## Exercise brief
Check each line of the records below and collect those that include the word "omega".

## Information supplied
* * * * * * *
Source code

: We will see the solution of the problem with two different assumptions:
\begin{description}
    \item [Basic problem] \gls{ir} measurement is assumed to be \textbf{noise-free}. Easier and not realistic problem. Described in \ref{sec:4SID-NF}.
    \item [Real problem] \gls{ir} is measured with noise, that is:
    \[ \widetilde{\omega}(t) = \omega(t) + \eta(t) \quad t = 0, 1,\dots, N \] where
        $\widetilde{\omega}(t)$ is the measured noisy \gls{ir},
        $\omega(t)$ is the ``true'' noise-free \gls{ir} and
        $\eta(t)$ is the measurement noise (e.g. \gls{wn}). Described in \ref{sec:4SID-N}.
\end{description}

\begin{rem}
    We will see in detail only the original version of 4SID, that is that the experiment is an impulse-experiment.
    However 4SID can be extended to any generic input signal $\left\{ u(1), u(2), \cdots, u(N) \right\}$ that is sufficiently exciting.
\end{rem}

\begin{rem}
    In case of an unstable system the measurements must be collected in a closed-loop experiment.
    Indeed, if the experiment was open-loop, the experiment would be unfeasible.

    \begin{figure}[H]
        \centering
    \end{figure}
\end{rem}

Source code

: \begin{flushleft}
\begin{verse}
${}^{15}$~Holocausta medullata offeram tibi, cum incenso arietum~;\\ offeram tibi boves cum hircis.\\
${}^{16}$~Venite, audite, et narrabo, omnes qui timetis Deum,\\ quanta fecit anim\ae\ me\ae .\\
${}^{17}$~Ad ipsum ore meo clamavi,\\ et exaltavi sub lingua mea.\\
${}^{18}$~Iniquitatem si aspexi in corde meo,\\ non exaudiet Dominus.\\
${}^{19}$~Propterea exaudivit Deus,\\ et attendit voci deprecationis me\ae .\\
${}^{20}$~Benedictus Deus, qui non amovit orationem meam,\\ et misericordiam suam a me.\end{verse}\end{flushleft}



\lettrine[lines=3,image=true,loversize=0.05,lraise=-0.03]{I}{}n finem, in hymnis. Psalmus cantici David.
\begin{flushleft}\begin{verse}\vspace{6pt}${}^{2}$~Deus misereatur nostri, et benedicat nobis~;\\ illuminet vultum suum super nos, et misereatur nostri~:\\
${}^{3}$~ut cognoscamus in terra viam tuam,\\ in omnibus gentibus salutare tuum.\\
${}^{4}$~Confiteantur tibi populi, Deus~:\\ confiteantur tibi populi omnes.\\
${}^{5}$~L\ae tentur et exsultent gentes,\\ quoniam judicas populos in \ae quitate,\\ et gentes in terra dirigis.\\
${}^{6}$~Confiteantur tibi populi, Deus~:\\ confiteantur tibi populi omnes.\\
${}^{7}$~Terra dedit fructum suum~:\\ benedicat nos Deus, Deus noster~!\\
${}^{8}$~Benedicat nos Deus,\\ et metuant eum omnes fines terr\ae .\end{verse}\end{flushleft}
* * * * * * *
## Answer to this exercise
    \[ \widetilde{\omega}(t) = \omega(t) + \eta(t) \quad t = 0, 1,\dots, N \] where
        $\widetilde{\omega}(t)$ is the measured noisy \gls{ir},
        $\omega(t)$ is the ``true'' noise-free \gls{ir} and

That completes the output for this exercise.